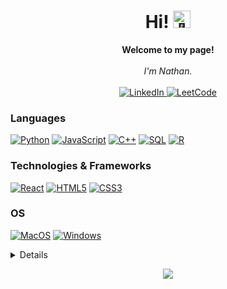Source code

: <h1 align="center">Hi! <img src="https://raw.githubusercontent.com/MartinHeinz/MartinHeinz/master/wave.gif" width="28px" alt="👋"></h1>

<p align="center">
    <b>Welcome to my page!</b><br><br>
    <i>
        I'm Nathan.<br>
    </i><br>
    <a href="https://www.linkedin.com/in/nathan-fleet-555897217/">
        <img src="https://img.shields.io/badge/LinkedIn-blue?style=flat-square&logo=linkedin" alt="LinkedIn">
    </a>
    <a href="https://leetcode.com/nfleet/">
        <img src="https://img.shields.io/badge/LeetCode-blue?style=flat-square&logo=LeetCode" alt="LeetCode">
    </a>
</p>

### Languages
[![Python](https://img.shields.io/badge/python-black?style=for-the-badge&logo=python)](https://github.com/nathanfleet)
[![JavaScript](https://img.shields.io/badge/javascript-black?style=for-the-badge&logo=javascript)](https://github.com/nathanfleet)
[![C++](https://img.shields.io/badge/c++-black?style=for-the-badge&logo=cplusplus)](https://github.com/nathanfleet)
[![SQL](https://img.shields.io/badge/sql-black?style=for-the-badge&logo=mysql)](https://github.com/nathanfleet)
[![R](https://img.shields.io/badge/R-black?style=for-the-badge&logo=R)](https://github.com/nathanfleet)

### Technologies & Frameworks
[![React](https://img.shields.io/badge/react-black?style=for-the-badge&logo=react)](https://github.com/nathanfleet)
[![HTML5](https://img.shields.io/badge/html5-black?style=for-the-badge&logo=html5)](https://github.com/nathanfleet)
[![CSS3](https://img.shields.io/badge/css3-black?style=for-the-badge&logo=css3)](https://github.com/nathanfleet)

### OS
[![MacOS](https://img.shields.io/badge/MacOS-black?style=for-the-badge&logo=Apple)](https://github.com/nathanfleet)
[![Windows](https://img.shields.io/badge/Windows-black?style=for-the-badge&logo=Windows)](https://github.com/nathanfleet)


<details>
<p align="center">
  <a href="https://github.com/nathanfleet">
    <img src="http://github-profile-summary-cards.vercel.app/api/cards/profile-details?username=nathanfleet&theme=transparent" />
  </a>
  <a href="https://github.com/nathanfleet">
    <img src="https://github-readme-streak-stats.herokuapp.com/?user=nathanfleet&hide_border=true&card_width=338&theme=transparent" />
  </a>
  <a href="https://github.com/nathanfleet">
    <img src="http://github-profile-summary-cards.vercel.app/api/cards/stats?username=nathanfleet&theme=transparent" />
  </a>
</p>
</details>

<p align="center">
  <a href="https://github.com/nathanfleet">
    <img src="https://komarev.com/ghpvc/?username=nathanfleet&color=blue&style=flat)" />
  </a>
</p>
<!--

- 🔭 I’m currently working on ...
- 🌱 I’m currently learning ...
- 👯 I’m looking to collaborate on ...
- 🤔 I’m looking for help with ...
- 💬 Ask me about ...
- 📫 How to reach me: ...
- 😄 Pronouns: ...
- ⚡ Fun fact: ...
-->
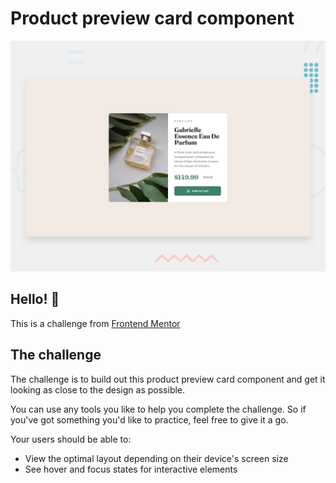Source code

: # Product preview card component

![Design preview for the Product preview card component coding challenge](./design/desktop-preview.jpg)

## Hello! 👋

This is a challenge from [Frontend Mentor](https://www.frontendmentor.io)

## The challenge

The challenge is to build out this product preview card component and get it looking as close to the design as possible.

You can use any tools you like to help you complete the challenge. So if you've got something you'd like to practice, feel free to give it a go.

Your users should be able to:

- View the optimal layout depending on their device's screen size
- See hover and focus states for interactive elements
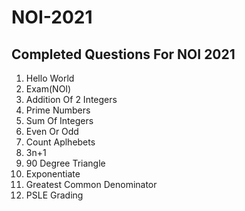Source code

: # NOI-2021

## Completed Questions For NOI 2021

1. Hello World 
2. Exam(NOI)
3. Addition Of 2 Integers
4. Prime Numbers
5. Sum Of Integers
6. Even Or Odd
7. Count Aplhebets
8. 3n+1
9. 90 Degree Triangle
10. Exponentiate
11. Greatest Common Denominator 
12. PSLE Grading

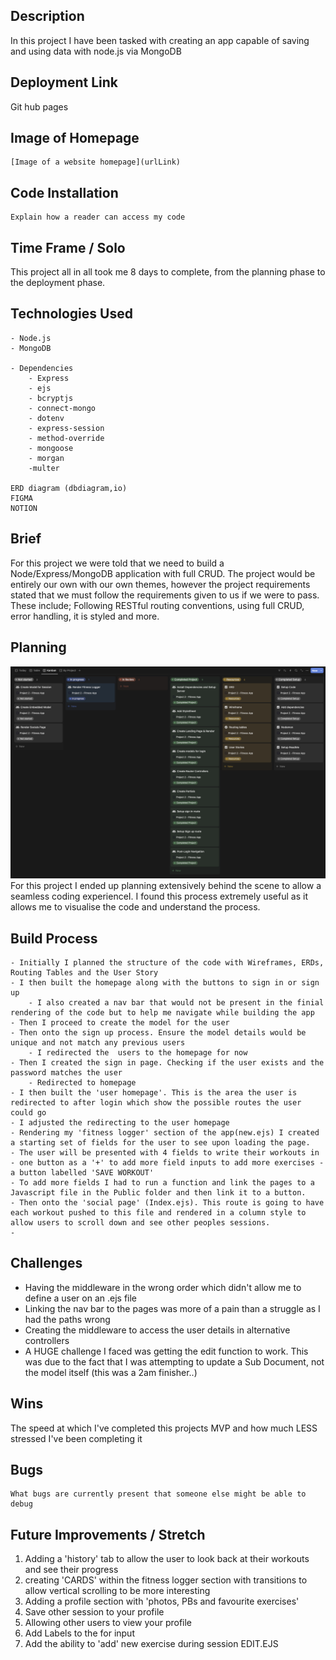 ## Description
In this project I have been tasked with creating an app capable of saving and using data with node.js via MongoDB 

## Deployment Link
Git hub pages

## Image of Homepage
    [Image of a website homepage](urlLink)

## Code Installation
    Explain how a reader can access my code

## Time Frame / Solo 
This project all in all took me 8 days to complete, from the planning phase to the deployment phase.

## Technologies Used
    - Node.js
    - MongoDB

    - Dependencies
        - Express
        - ejs
        - bcryptjs
        - connect-mongo
        - dotenv
        - express-session
        - method-override
        - mongoose
        - morgan
        -multer
        
    ERD diagram (dbdiagram,io)
    FIGMA
    NOTION


## Brief
For this project we were told that we need to build a Node/Express/MongoDB application with full CRUD.
The project would be entirely our own with our own themes, however the project requirements stated that we must
follow the requirements given to us if we were to pass.
These include; Following RESTful routing conventions, using full CRUD, error handling, it is styled and more. 

## Planning
![A layed out Kanban plan of the project](/public/Images/Notion%20Planning.png)
    For this project I ended up planning extensively behind the scene to allow a seamless coding experienceI.
    I found this process extremely useful as it allows me to visualise the code and understand the process.

## Build Process
    - Initially I planned the structure of the code with Wireframes, ERDs, Routing Tables and the User Story
    - I then built the homepage along with the buttons to sign in or sign up
        - I also created a nav bar that would not be present in the finial rendering of the code but to help me navigate while building the app
    - Then I proceed to create the model for the user
    - Then onto the sign up process. Ensure the model details would be unique and not match any previous users
        - I redirected the  users to the homepage for now
    - Then I created the sign in page. Checking if the user exists and the password matches the user
        - Redirected to homepage
    - I then built the 'user homepage'. This is the area the user is redirected to after login which show the possible routes the user could go
    - I adjusted the redirecting to the user homepage
    - Rendering my 'fitness logger' section of the app(new.ejs) I created a starting set of fields for the user to see upon loading the page.
    - The user will be presented with 4 fields to write their workouts in - one button as a '+' to add more field inputs to add more exercises - a button labelled 'SAVE WORKOUT'
    - To add more fields I had to run a function and link the pages to a Javascript file in the Public folder and then link it to a button.
    - Then onto the 'social page' (Index.ejs). This route is going to have each workout pushed to this file and rendered in a column style to allow users to scroll down and see other peoples sessions.
    - 

## Challenges
- Having the middleware in the wrong order which didn't allow me to define a user on an .ejs file
- Linking the nav bar to the pages was more of a pain than a struggle as I had the paths wrong
- Creating the middleware to access the user details in alternative controllers
- A HUGE challenge I faced was getting the edit function to work. This was due to the fact that I was attempting to update a Sub Document, not the model itself (this was a 2am finisher..)

## Wins
The speed at which I've completed this projects MVP and how much LESS stressed I've been completing it

## Bugs
    What bugs are currently present that someone else might be able to debug
    
## Future Improvements / Stretch
1. Adding a 'history' tab to allow the user to look back at their workouts and see their progress
2. creating 'CARDS' within the fitness logger section with transitions to allow vertical scrolling to be more interesting
3. Adding a profile section with 'photos, PBs and favourite exercises'
3. Save other session to your profile
4. Allowing other users to view your profile
5. Add Labels to the for input
6. Add the ability to 'add' new exercise during session EDIT.EJS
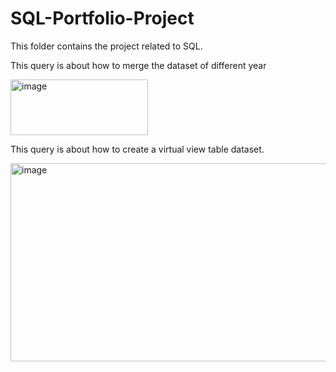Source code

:# SQL-Portfolio-Project
This folder contains the project related to SQL.

This query is about how to merge the dataset of different year


<img width="220" height="89" alt="image" src="https://github.com/user-attachments/assets/0bbdb63a-fa8a-46bd-aae5-5b158c3f475a" />




This query is about how to create a virtual view table dataset.

<img width="509" height="317" alt="image" src="https://github.com/user-attachments/assets/6d4af632-98c5-421d-b4a1-d5ea21b16472" />
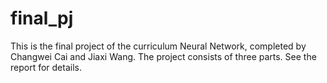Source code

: # final_pj

This is the final project of the curriculum Neural Network, completed by Changwei Cai and Jiaxi Wang. The project consists of three parts. See the report for details.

####

Take the line above containing "## Image of Homepage", the line containing "- Redirected to homepage", and all lines in between, and copy them exactly without anything else.

## Image of Homepage
    [Image of a website homepage](urlLink)

## Code Installation
    Explain how a reader can access my code

## Time Frame / Solo 
This project all in all took me 8 days to complete, from the planning phase to the deployment phase.

## Technologies Used
    - Node.js
    - MongoDB

    - Dependencies
        - Express
        - ejs
        - bcryptjs
        - connect-mongo
        - dotenv
        - express-session
        - method-override
        - mongoose
        - morgan
        -multer
        
    ERD diagram (dbdiagram,io)
    FIGMA
    NOTION


## Brief
For this project we were told that we need to build a Node/Express/MongoDB application with full CRUD.
The project would be entirely our own with our own themes, however the project requirements stated that we must
follow the requirements given to us if we were to pass.
These include; Following RESTful routing conventions, using full CRUD, error handling, it is styled and more. 

## Planning
![A layed out Kanban plan of the project](/public/Images/Notion%20Planning.png)
    For this project I ended up planning extensively behind the scene to allow a seamless coding experienceI.
    I found this process extremely useful as it allows me to visualise the code and understand the process.

## Build Process
    - Initially I planned the structure of the code with Wireframes, ERDs, Routing Tables and the User Story
    - I then built the homepage along with the buttons to sign in or sign up
        - I also created a nav bar that would not be present in the finial rendering of the code but to help me navigate while building the app
    - Then I proceed to create the model for the user
    - Then onto the sign up process. Ensure the model details would be unique and not match any previous users
        - I redirected the  users to the homepage for now
    - Then I created the sign in page. Checking if the user exists and the password matches the user
        - Redirected to homepage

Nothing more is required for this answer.